EXERCISE OBJECTIVE: Please copy out each line of the entries in which "that" appears.

DATA TO PROCESS:
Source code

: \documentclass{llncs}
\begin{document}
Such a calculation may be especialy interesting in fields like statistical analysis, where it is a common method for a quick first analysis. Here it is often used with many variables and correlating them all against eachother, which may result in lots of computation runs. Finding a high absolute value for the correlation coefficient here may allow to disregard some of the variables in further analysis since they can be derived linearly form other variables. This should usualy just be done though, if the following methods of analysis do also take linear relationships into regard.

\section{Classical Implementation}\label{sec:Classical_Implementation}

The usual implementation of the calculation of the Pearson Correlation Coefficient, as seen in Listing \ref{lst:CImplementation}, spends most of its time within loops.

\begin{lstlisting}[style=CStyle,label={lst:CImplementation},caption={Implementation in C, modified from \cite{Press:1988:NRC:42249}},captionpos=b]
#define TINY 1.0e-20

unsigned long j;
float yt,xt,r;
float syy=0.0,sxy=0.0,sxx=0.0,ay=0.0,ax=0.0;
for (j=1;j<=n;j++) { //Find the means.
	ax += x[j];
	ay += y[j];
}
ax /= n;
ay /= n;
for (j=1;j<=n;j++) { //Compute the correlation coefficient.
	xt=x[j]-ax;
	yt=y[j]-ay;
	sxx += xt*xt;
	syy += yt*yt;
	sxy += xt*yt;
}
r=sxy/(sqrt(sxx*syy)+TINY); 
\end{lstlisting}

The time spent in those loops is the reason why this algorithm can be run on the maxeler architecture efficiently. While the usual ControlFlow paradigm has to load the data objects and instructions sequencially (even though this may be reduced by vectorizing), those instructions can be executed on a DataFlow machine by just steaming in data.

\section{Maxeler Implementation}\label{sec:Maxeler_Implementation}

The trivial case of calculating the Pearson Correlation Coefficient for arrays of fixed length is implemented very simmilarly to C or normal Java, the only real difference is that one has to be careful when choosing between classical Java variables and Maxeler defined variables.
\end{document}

...

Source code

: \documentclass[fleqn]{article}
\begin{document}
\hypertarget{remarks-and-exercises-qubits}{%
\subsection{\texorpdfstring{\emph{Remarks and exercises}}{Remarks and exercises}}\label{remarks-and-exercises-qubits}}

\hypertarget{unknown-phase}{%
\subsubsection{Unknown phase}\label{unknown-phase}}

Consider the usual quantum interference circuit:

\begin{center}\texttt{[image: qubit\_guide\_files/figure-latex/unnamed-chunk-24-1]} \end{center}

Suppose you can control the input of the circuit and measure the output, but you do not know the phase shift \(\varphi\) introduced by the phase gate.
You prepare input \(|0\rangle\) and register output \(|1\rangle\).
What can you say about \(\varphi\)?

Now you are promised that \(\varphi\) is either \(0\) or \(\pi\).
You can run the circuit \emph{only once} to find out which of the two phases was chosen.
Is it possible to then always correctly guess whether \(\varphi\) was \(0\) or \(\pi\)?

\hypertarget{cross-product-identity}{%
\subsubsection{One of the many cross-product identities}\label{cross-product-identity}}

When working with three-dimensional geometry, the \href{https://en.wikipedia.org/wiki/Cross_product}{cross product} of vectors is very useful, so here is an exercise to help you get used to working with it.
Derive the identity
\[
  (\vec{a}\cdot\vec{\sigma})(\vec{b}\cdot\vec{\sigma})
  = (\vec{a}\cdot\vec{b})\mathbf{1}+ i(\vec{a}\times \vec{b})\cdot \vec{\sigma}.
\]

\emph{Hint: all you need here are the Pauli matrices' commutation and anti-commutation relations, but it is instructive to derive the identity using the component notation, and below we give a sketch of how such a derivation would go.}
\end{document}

WRITTEN SOLUTION:
The trivial case of calculating the Pearson Correlation Coefficient for arrays of fixed length is implemented very simmilarly to C or normal Java, the only real difference is that one has to be careful when choosing between classical Java variables and Maxeler defined variables.
Now you are promised that \(\varphi\) is either \(0\) or \(\pi\).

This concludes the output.